▶ **Assignment**
Give all the lines below again, exactly, with no pictures.

Start of Provided data

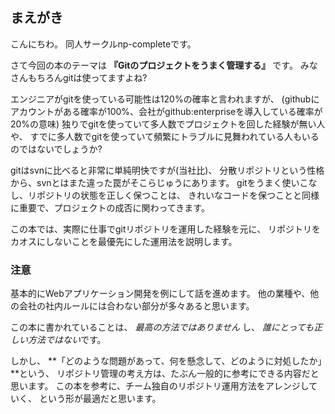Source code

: ## まえがき

こんにちわ。
同人サークルnp-completeです。

さて今回の本のテーマは
**『Gitのプロジェクトをうまく管理する』**
です。
みなさんもちろんgitは使ってますよね?

エンジニアがgitを使っている可能性は120%の確率と言われますが、
(githubにアカウントがある確率が100%、会社がgithub:enterpriseを導入している確率が20%の意味)
独りでgitを使っていて多人数でプロジェクトを回した経験が無い人や、
すでに多人数でgitを使っていて頻繁にトラブルに見舞われている人もいるのではないでしょうか?

gitはsvnに比べると非常に単純明快ですが(当社比)、
分散リポジトリという性格から、svnとはまた違った罠がそこらじゅうにあります。
gitをうまく使いこなし、リポジトリの状態を正しく保つことは、
きれいなコードを保つことと同様に重要で、プロジェクトの成否に関わってきます。

この本では、実際に仕事でgitリポジトリを運用した経験を元に、
リポジトリをカオスにしないことを最優先にした運用法を説明します。

### 注意

基本的にWebアプリケーション開発を例にして話を進めます。
他の業種や、他の会社の社内ルールには合わない部分が多々あると思います。

この本に書かれていることは、
*最高の方法ではありません* し、
*誰にとっても正しい方法ではない*です。

しかし、
**「どのような問題があって、何を懸念して、どのように対処したか」**という、
リポジトリ管理の考え方は、たぶん一般的に参考にできる内容だと思います。
この本を参考に、チーム独自のリポジトリ運用方法をアレンジしていく、
という形が最適だと思います。
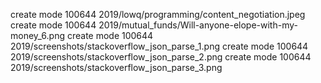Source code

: create mode 100644 2019/lowq/programming/content_negotiation.jpeg
create mode 100644 2019/mutual_funds/Will-anyone-elope-with-my-money_6.png
create mode 100644 2019/screenshots/stackoverflow_json_parse_1.png
create mode 100644 2019/screenshots/stackoverflow_json_parse_2.png
create mode 100644 2019/screenshots/stackoverflow_json_parse_3.png

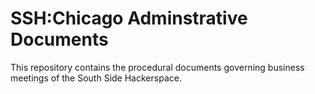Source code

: # SSH:Chicago Adminstrative Documents #

This repository contains the procedural documents governing business meetings of the South Side Hackerspace.
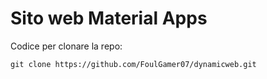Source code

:# Sito web Material Apps

Codice per clonare la repo:

``git clone https://github.com/FoulGamer07/dynamicweb.git``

End of Provided data

▶ **Output below**
Source code

: ## まえがき

こんにちわ。
同人サークルnp-completeです。

さて今回の本のテーマは
**『Gitのプロジェクトをうまく管理する』**
です。
みなさんもちろんgitは使ってますよね?

エンジニアがgitを使っている可能性は120%の確率と言われますが、
(githubにアカウントがある確率が100%、会社がgithub:enterpriseを導入している確率が20%の意味)
独りでgitを使っていて多人数でプロジェクトを回した経験が無い人や、
すでに多人数でgitを使っていて頻繁にトラブルに見舞われている人もいるのではないでしょうか?

gitはsvnに比べると非常に単純明快ですが(当社比)、
分散リポジトリという性格から、svnとはまた違った罠がそこらじゅうにあります。
gitをうまく使いこなし、リポジトリの状態を正しく保つことは、
きれいなコードを保つことと同様に重要で、プロジェクトの成否に関わってきます。

この本では、実際に仕事でgitリポジトリを運用した経験を元に、
リポジトリをカオスにしないことを最優先にした運用法を説明します。

### 注意

基本的にWebアプリケーション開発を例にして話を進めます。
他の業種や、他の会社の社内ルールには合わない部分が多々あると思います。

この本に書かれていることは、
*最高の方法ではありません* し、
*誰にとっても正しい方法ではない*です。

しかし、
**「どのような問題があって、何を懸念して、どのように対処したか」**という、
リポジトリ管理の考え方は、たぶん一般的に参考にできる内容だと思います。
この本を参考に、チーム独自のリポジトリ運用方法をアレンジしていく、
という形が最適だと思います。
Source code

: create mode 100644 2019/lowq/programming/content_negotiation.jpeg
create mode 100644 2019/mutual_funds/Will-anyone-elope-with-my-money_6.png
create mode 100644 2019/screenshots/stackoverflow_json_parse_1.png
create mode 100644 2019/screenshots/stackoverflow_json_parse_2.png
create mode 100644 2019/screenshots/stackoverflow_json_parse_3.png

Source code

: # SSH:Chicago Adminstrative Documents #

This repository contains the procedural documents governing business meetings of the South Side Hackerspace.
Source code

:# Sito web Material Apps

Codice per clonare la repo:

``git clone https://github.com/FoulGamer07/dynamicweb.git``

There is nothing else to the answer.